WHAT TO DO: When you reach the line that contains "### Version History" in the data below, start reproducing lines exactly, and stop after the line that contains "useful for educators.".

_ _ _ _ _ _ _

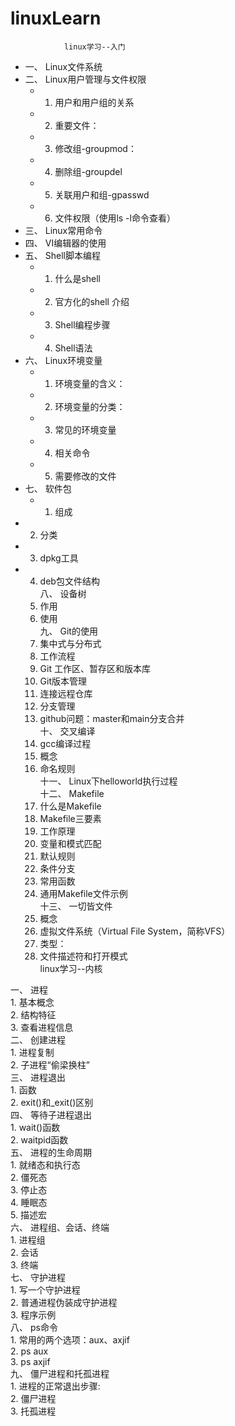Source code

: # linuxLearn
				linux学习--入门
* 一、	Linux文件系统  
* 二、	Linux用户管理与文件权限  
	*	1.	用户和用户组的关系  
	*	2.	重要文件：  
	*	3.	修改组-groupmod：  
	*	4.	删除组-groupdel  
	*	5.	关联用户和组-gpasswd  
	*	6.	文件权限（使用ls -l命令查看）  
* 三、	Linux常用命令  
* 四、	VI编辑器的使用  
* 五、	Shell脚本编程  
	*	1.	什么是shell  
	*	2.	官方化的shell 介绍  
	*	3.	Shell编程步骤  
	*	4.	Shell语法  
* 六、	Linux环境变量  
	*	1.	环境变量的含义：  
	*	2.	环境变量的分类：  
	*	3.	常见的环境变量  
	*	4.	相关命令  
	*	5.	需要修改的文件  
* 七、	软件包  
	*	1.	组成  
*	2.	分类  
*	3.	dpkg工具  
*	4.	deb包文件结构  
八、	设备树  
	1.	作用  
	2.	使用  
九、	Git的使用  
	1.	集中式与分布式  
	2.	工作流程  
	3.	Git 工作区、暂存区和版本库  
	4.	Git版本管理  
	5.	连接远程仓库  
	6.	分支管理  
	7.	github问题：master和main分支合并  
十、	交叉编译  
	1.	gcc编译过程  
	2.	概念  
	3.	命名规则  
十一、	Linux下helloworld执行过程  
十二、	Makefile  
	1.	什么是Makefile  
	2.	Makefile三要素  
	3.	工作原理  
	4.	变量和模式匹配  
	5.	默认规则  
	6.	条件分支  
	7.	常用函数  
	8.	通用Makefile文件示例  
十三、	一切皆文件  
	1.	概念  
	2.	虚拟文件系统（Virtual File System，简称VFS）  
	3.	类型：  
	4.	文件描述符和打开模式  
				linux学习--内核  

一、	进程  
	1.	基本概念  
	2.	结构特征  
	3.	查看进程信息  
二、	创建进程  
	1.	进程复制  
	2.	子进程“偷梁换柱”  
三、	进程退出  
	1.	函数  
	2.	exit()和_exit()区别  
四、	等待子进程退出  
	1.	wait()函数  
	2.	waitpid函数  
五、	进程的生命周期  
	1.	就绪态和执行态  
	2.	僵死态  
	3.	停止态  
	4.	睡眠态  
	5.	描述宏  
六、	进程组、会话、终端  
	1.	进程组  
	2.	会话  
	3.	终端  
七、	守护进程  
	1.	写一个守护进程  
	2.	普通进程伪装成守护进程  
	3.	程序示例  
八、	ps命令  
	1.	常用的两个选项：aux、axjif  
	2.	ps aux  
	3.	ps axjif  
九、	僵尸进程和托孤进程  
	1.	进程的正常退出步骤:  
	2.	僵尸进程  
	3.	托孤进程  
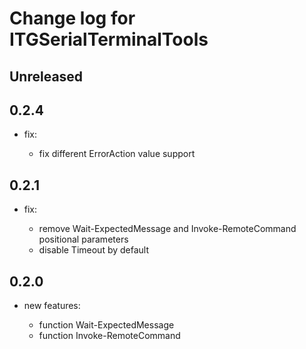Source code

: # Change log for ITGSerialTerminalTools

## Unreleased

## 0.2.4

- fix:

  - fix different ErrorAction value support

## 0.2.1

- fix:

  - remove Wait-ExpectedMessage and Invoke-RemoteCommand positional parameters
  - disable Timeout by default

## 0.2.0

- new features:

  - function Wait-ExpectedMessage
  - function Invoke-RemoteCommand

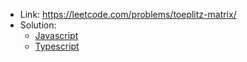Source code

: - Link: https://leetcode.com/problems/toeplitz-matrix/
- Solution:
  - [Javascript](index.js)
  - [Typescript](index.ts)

_ _ _ _ _ _ _

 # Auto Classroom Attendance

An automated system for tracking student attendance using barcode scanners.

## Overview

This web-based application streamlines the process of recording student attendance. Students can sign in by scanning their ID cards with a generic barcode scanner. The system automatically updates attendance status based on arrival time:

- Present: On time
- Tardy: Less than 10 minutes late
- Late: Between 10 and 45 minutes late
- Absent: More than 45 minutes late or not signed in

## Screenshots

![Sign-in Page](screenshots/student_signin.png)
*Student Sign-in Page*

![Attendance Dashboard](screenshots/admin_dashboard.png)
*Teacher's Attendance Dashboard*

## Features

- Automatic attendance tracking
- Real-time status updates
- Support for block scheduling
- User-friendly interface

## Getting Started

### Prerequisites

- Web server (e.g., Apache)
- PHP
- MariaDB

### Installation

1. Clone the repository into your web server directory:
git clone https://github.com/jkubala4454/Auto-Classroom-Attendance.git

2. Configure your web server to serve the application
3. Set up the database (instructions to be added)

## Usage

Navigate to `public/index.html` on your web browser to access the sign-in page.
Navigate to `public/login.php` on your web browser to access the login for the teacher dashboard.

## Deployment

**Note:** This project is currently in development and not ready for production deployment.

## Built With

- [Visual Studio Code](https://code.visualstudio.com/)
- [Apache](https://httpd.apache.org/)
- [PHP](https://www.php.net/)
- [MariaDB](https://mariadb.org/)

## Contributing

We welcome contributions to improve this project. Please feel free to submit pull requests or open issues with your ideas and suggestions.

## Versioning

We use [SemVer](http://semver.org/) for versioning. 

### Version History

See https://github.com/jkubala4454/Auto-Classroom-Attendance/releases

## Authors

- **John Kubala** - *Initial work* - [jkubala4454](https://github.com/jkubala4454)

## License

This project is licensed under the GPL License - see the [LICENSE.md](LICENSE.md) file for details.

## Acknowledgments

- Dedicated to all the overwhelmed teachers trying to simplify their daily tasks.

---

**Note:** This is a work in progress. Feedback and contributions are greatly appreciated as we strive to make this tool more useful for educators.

_ _ _ _ _ _ _

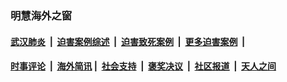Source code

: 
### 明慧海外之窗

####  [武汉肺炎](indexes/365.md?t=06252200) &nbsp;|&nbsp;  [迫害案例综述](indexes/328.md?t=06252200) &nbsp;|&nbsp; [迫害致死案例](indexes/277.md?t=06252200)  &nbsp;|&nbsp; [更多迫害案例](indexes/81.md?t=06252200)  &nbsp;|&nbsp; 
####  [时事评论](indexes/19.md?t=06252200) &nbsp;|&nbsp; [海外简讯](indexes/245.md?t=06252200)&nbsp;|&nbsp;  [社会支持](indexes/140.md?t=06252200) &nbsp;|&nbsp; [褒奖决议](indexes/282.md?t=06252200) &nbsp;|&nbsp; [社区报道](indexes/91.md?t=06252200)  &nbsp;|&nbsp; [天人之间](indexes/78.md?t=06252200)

_ _ _ _ _ _ _

SOLUTION:
### Version History

See https://github.com/jkubala4454/Auto-Classroom-Attendance/releases

## Authors

- **John Kubala** - *Initial work* - [jkubala4454](https://github.com/jkubala4454)

## License

This project is licensed under the GPL License - see the [LICENSE.md](LICENSE.md) file for details.

## Acknowledgments

- Dedicated to all the overwhelmed teachers trying to simplify their daily tasks.

---

**Note:** This is a work in progress. Feedback and contributions are greatly appreciated as we strive to make this tool more useful for educators.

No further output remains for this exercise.